[RECORDS FOR THIS EXERCISE Boundary: Start]

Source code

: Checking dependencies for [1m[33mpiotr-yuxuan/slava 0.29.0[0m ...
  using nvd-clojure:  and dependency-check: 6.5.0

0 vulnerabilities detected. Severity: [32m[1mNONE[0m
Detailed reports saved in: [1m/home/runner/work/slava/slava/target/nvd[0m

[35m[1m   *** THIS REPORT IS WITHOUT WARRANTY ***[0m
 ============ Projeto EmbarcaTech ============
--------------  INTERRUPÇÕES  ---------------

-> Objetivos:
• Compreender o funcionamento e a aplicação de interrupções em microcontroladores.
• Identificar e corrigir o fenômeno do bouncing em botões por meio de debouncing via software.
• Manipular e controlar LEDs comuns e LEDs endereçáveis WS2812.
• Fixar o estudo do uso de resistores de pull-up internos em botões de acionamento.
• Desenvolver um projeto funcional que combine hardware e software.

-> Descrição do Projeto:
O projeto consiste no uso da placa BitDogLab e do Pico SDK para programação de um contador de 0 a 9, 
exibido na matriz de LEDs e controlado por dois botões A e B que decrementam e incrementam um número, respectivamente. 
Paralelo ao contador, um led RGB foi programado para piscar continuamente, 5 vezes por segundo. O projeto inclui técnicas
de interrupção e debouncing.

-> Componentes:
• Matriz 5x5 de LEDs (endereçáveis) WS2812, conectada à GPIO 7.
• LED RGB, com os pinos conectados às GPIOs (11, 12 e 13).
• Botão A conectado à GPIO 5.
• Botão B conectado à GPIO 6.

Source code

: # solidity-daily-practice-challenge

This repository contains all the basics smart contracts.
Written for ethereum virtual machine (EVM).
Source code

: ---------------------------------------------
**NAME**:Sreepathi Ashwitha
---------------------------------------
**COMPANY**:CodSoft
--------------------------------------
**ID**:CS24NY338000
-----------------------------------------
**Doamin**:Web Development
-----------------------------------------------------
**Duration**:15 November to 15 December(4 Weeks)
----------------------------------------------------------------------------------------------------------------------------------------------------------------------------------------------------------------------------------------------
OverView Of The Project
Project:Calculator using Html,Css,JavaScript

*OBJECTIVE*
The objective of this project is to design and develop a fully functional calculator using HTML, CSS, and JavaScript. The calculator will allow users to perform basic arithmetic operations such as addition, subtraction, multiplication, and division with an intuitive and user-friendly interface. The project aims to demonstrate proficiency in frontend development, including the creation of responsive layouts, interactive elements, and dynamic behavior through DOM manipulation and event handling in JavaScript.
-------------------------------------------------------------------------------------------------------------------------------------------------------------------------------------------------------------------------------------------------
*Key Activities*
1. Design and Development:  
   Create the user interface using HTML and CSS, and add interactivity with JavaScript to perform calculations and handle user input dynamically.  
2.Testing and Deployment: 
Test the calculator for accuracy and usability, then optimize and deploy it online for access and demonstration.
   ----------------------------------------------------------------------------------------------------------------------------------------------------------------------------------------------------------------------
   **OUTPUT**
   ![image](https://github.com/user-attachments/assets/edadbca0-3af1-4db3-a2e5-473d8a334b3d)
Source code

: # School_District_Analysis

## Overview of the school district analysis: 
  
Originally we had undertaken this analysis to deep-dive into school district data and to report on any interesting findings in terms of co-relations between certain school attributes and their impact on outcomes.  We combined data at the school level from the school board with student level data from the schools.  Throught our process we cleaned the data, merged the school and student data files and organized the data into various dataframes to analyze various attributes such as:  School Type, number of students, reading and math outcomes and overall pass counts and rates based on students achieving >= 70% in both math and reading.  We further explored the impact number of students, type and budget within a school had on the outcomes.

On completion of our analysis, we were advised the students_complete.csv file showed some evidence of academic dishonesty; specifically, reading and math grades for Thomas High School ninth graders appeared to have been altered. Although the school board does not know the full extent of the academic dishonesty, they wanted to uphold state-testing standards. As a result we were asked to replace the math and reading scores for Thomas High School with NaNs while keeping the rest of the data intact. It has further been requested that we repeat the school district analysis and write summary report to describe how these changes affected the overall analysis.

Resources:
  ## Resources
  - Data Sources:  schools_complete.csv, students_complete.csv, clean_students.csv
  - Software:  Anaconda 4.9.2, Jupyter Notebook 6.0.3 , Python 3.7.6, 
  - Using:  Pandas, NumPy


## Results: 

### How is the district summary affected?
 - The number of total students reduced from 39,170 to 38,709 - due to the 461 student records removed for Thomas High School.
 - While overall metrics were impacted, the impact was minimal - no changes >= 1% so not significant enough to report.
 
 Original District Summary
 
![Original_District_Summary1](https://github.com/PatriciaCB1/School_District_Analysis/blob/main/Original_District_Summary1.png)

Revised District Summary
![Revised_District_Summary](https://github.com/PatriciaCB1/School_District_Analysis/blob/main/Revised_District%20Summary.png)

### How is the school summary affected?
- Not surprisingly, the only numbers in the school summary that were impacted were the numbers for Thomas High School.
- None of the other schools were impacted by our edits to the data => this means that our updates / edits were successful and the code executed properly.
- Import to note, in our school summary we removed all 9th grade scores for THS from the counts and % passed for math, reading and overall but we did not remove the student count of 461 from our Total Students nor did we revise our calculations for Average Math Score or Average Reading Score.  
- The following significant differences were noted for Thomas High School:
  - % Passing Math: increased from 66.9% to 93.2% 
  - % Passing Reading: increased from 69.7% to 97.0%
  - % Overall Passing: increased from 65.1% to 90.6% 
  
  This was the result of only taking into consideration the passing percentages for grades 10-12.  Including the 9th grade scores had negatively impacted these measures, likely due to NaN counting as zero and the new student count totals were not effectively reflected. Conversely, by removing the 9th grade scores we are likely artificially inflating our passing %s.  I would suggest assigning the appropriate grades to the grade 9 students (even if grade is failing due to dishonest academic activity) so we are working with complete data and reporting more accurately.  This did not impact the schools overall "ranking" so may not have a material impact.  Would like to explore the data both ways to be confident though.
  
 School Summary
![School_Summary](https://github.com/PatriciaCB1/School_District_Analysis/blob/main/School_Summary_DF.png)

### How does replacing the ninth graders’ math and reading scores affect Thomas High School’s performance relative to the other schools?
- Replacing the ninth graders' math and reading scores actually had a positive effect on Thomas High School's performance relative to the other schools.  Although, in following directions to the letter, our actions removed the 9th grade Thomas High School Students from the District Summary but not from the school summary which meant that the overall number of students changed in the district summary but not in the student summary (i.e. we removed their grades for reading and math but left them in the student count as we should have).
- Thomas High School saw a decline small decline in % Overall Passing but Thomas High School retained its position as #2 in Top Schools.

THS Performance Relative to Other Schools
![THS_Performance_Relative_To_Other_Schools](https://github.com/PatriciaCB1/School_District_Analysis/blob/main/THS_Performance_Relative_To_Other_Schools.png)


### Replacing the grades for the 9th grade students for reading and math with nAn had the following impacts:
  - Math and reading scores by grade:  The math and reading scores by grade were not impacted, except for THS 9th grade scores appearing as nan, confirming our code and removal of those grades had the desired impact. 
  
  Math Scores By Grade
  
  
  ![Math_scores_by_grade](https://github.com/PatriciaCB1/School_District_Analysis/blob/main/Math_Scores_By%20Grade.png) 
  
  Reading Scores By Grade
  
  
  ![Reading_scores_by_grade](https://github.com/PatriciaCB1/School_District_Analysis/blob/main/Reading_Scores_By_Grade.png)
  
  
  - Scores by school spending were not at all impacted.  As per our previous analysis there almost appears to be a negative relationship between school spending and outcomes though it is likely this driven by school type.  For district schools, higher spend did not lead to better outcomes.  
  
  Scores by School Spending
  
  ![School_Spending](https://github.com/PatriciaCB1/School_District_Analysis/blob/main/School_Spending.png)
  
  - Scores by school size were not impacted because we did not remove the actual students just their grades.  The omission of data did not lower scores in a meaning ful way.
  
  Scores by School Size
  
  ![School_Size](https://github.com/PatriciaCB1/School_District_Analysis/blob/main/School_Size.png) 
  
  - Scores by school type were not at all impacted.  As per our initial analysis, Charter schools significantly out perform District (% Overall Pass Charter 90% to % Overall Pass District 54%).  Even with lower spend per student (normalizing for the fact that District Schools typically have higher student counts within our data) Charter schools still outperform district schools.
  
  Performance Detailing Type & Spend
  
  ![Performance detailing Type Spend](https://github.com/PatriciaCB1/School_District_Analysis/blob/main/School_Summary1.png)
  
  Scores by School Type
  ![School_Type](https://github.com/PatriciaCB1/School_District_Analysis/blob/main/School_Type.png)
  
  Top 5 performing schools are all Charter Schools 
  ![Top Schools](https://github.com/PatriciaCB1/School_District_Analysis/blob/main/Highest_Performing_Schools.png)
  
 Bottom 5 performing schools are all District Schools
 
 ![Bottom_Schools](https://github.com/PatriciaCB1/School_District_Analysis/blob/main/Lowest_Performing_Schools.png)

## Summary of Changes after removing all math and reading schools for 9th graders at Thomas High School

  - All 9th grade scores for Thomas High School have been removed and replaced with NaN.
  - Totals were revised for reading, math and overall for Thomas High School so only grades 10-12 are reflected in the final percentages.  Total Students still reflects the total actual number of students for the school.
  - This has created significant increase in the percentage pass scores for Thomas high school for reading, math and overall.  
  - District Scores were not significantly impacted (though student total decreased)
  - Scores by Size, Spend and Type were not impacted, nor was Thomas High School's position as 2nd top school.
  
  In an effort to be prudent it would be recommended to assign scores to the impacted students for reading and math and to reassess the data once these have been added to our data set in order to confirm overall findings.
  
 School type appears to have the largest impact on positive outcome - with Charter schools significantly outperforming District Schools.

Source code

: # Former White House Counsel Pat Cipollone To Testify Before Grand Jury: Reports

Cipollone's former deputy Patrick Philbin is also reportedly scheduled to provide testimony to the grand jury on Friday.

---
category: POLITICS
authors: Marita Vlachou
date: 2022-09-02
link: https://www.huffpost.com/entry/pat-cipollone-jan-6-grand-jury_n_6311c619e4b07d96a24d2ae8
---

[RECORDS FOR THIS EXERCISE Boundary: End]

## TASK
Please reproduce, exactly as they appear above, the lines from the line containing "Anaconda 4.9.2, Jupyter" up to and including the line containing "- Import to".

## RESULT OF THE EXERCISE
  - Software:  Anaconda 4.9.2, Jupyter Notebook 6.0.3 , Python 3.7.6, 
  - Using:  Pandas, NumPy


## Results: 

### How is the district summary affected?
 - The number of total students reduced from 39,170 to 38,709 - due to the 461 student records removed for Thomas High School.
 - While overall metrics were impacted, the impact was minimal - no changes >= 1% so not significant enough to report.
 
 Original District Summary
 
![Original_District_Summary1](https://github.com/PatriciaCB1/School_District_Analysis/blob/main/Original_District_Summary1.png)

Revised District Summary
![Revised_District_Summary](https://github.com/PatriciaCB1/School_District_Analysis/blob/main/Revised_District%20Summary.png)

### How is the school summary affected?
- Not surprisingly, the only numbers in the school summary that were impacted were the numbers for Thomas High School.
- None of the other schools were impacted by our edits to the data => this means that our updates / edits were successful and the code executed properly.
- Import to note, in our school summary we removed all 9th grade scores for THS from the counts and % passed for math, reading and overall but we did not remove the student count of 461 from our Total Students nor did we revise our calculations for Average Math Score or Average Reading Score.  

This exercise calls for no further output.